Senin, 07 Desember 2009

CATATAN LEBARAN HAJI 2009


-->

Tak banyak yang dapat aku perbuat pada lebaran haji kali ini. Semuanya berjalan cukup biasa, seperti hari-hari sebelumnya. Tak ada yang istimewa. Tak ada yang pantas aku banggakan. Beginilah memang rasanya kalau lebaran di tanah rantau.
Subuh tadi, hanya rokok dan kopi yang menemaniku. Selain itu tak ada, kecuali geriap bayang-bayang tanah kelahiran dan sedikit air mata. Pagi menjelang sangat sederhana sekali. Untuk mandi pun aku harus memaksakan diri. Pergi ke masjid dengan pakaian lama tak membuatku risih, tak membuatku malu pada orang-orang. Aku tak yakin orang-orang kota begitu memperhatikanku. Mereka tak mungkin menanyakan apakah subuh tadi aku ziarah kubur atau tidak. Aku juga tak yakin mereka akan dengan ikhlasnya bertukar-tangkap tawa dan keriangan dengan orang pendatang sepertiku.
Gema takbir benar-benar aku rasakan seperti kekosongan. Aku tak betul-betul menikmatinya sebagai deru kemenangan. Khutbah pun aku tak begitu memperhatikan. Apalagi khutbah di sini sudah menjadi ritual hampa, di mana kianya dipilih melalui semacam “audisi”. Aku tak suka itu. Kiai itu tidak seperti kiaiku di kampong yang betul-betul berniat menjadi benteng moral masyarakat.
Aku hanya menunduk, merasakan betapa kerinduan di hatiku sungguh sangat dalam kepada sanak keluarga, teman-teman dan orang-orang kampung.
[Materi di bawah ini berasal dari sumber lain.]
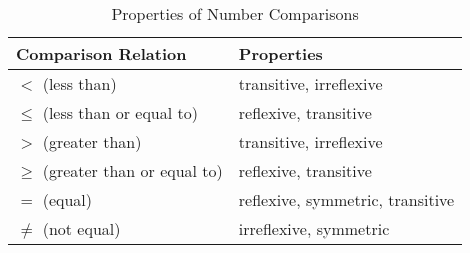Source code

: \begin{table}[H]
  \centering
  \begin{tabular}{p{2in} p{3in}}
  \toprule
  \textbf{Comparison Relation} & \textbf{Properties} \\
  \midrule
  \( < \) (less than) & transitive, irreflexive \\
  \( \leq \) (less than or equal to) & reflexive, transitive \\
  \( > \) (greater than) & transitive, irreflexive \\
  \( \geq \) (greater than or equal to) & reflexive, transitive \\
  \( = \) (equal) & reflexive, symmetric, transitive \\
  \( \neq \) (not equal) & irreflexive, symmetric \\
  \bottomrule
  \end{tabular}
  \caption{Properties of Number Comparisons}
\end{table}
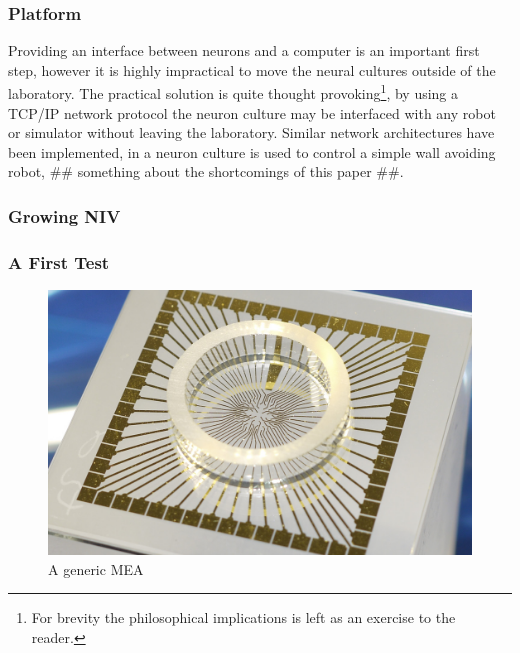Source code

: \subsubsection{Platform}
Providing an interface between neurons and a computer is an important first
step, however it is highly impractical to move the neural cultures outside of
the laboratory.
The practical solution is quite thought provoking\footnote{For brevity the
  philosophical implications is left as an exercise to the reader.},
by using a TCP/IP network protocol the neuron culture may be interfaced with any
robot or simulator without leaving the laboratory. 
Similar network architectures have been implemented, in
\cite{li_application_2015} a neuron culture is used to control a simple wall
avoiding robot, \#\# something about the shortcomings of this paper \#\#.
\subsubsection{Growing NIV}

\subsubsection{A First Test}
\begin{figure}[h!]
    \includegraphics[width=\linewidth]{images/MEA.jpg}
    \caption{A generic MEA}
    \label{fig:generic_MEA}
\end{figure}

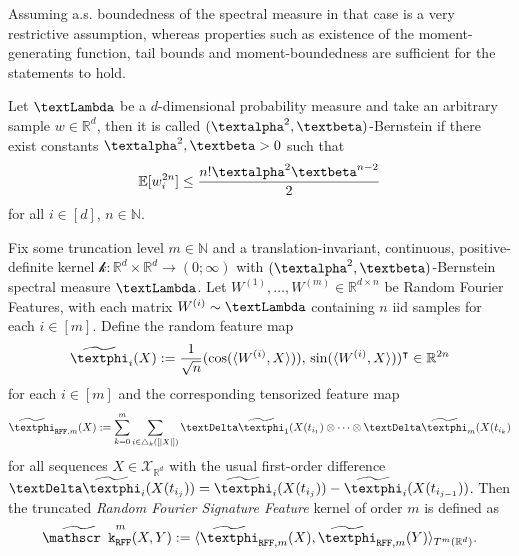 \documentclass[openany]{book}
\begin{document}
Assuming a.s. boundedness of the spectral measure in that case is a very restrictive assumption, whereas properties such as existence of the moment-generating function, tail bounds and moment-boundedness are sufficient for the statements to hold.
\begin{definition}
    Let $\gLambda$ be a $d$-dimensional probability measure and take an arbitrary sample $w\in \mathbb R^d$, then it is called $(\galpha^2, \gbeta)$-Bernstein if there exist constants $\galpha^2, \gbeta>0$ such that
    \begin{equation*}
        \mathbb E[w_i^{2n}]\leq \frac{n!\galpha^2 \gbeta^{n-2}}{2}
    \end{equation*}
    for all $i\in [d]$, $n\in \mathbb N$.
\end{definition}
\begin{definition}
    Fix some truncation level $m\in \mathbb N$ and a translation-invariant, continuous, positive-definite kernel $\mathscr k:\mathbb R^d\times \mathbb R^d\to (0;\infty)$ with $(\galpha^2, \gbeta)$-Bernstein spectral measure $\gLambda$. Let $W^{(1)}, \dots,W^{(m)}\in \mathbb R^{d\times n}$ be Random Fourier Features, with each matrix $W^{(i)}\sim \gLambda$ containing $n$ iid samples for each $i\in [m]$. Define the random feature map
    \begin{equation}\label{rfsf-feature-map}
        \widetilde{\gphi}_i(X):=\frac{1}{\sqrt{n}}(\cos(\langle W^{(i)}, X\rangle )), \,\sin(\langle W^{(i)}, X\rangle ))^\intercal\in \mathbb R^{2n}
    \end{equation}
    for each $i\in [m]$ and the corresponding tensorized feature map
    \begin{equation*}
        \widetilde{\gphi}_{\mathtt{RFF}, m}(X):=\sum_{k=0}^m\sum_{i\in \triangle_k([\vert X\vert ])} \gDelta \widetilde{\gphi}_1(X(t_{i_1})\otimes \cdots \otimes \gDelta\widetilde{\gphi}_m(X(t_{i_k})
    \end{equation*}
    for all sequences $X\in \mathscr X_{\mathbb R^d}$ with the usual first-order difference $\gDelta\widetilde{\gphi}_i(X(t_{i_j}))=\widetilde{\gphi}_i(X(t_{i_j}))-\widetilde{\gphi}_i(X(t_{i_{j-1}}))$. Then the truncated \textit{Random Fourier Signature Feature} kernel of order $m$ is defined as
    \begin{equation*}
        \widetilde{\mathscr k}^m_{\mathtt{RFF}}(X,Y):=\langle  \widetilde{\gphi}_{\mathtt{RFF}, m}(X), \widetilde{\gphi}_{\mathtt{RFF}, m}(Y)\rangle_{T^{m}(\mathbb R^d)}.
    \end{equation*}
\end{definition}
\end{document}
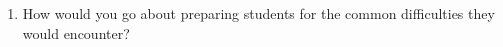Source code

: \documentclass[12pt, letterpaper]{article}
\begin{document}
\begin{enumerate}
\item How would you go about preparing students for the common difficulties they would encounter?








\end{enumerate}
\end{document}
Aku berpikir, seandainya kemarin aku pulang, mungkin hatiku tak akan sesakit ini. Sungguh aku kecewa pada diriku sendiri yang tidak berani mengambil keputusan untuk pulang kampung meski terbilang dua-tiga hari saja. Aku benci pada diriku yang lebih memilih mambayar hutang dari pada menyisihkan uang buat ongkos pulang. Tetapi apakah artinya penyesalan ini. Waktu sudah bergulir, dan aku harus memakluminya.
Aku berdoa untuk keselamatan dan kemaslahatan ibu, nenek, adik, paman, bibi dan keluargaku yang lain. Aku berharap mereka saat ini merasakan kebahagiaan lebaran, meski tanpaku di sisi mereka. Aku berharap mereka sehat dan sentosa, selamat dunia dan akhirat. Aku berdoa untuk teman-temanku dan orang-orang yang telah mengartikanku sebagai manusia. Aku berdoa untuk semuanya.
Selain itu aku juga minta maaf, terutama kepada ayah, karena subuh tadi aku tidak bisa berziarah ke kubur beliau, membaca surah Yaasin dan menaburkan bunga, serta meminta doa untuk kesuksesanku kelak. Aku sungguh minta maaf kepada beliau. Semoga beliau mendapatkan kebahagiaan di alam sana, seperti yang selalu diimpikannya kepadaku. Semoga beliau tidak marah sebab aku tidak pulang untuk sekedar menjenguk keluarga dan melepaskan rindu mereka kepadaku. Semoga aku senantiasa dapat memegang impiannya terhadap aku: menjadi seorang santri yang beriman dan berislam dengan baik, serta menjadi penuntut ilmu kebajikan.
Aku minta maaf kepada nenekku, tersebab aku tidak mampu menunaikan permintaannya kepadaku saat liburan kemarin bahwa jika sudah dekat hari lebaran aku harus pulang. Beliau adalah orang yang sangat mencintaiku, dan aku juga sangat mencintainya. Ketika mengingat beliau, sering aku berpikir untuk sesegera mungkin balik kampung dan menjaga beliau sampai akhir hayat. Aku sungguh minta maaf sebesar-besarnya kepadamu, nek, sebab hari ini aku tak dapat memberikanmu kebahagiaan.
Aku juga minta maaf kepada ibu dan adikku yang begitu mengharapkan aku pulang. Maafkan aku yang tidak bisa menemani kalian silaturrahim ke rumah emba, maafkan aku yang tak bisa menemani kalian berziarah ke kuburan ayah, memakan daging kurban bersama-sama, menuai keriangan yang tiada tara. Maafkan aku, sungguh maafkanlah aku. Aku tidak bermaksud membuat sakit hati kalian. Aku mencintai kalian, aku menyayangi kalian, bahkan melebihi diriku sendiri. (27 November 2009).

2 komentar:

Hilal Alifi mengatakan...

aku link blogmu ya :)

Muhammad Ali Fakih AR mengatakan...

OK, bung! aku sebenarnya ingin juga link blogmu..tapi aku tidak tahu caranya!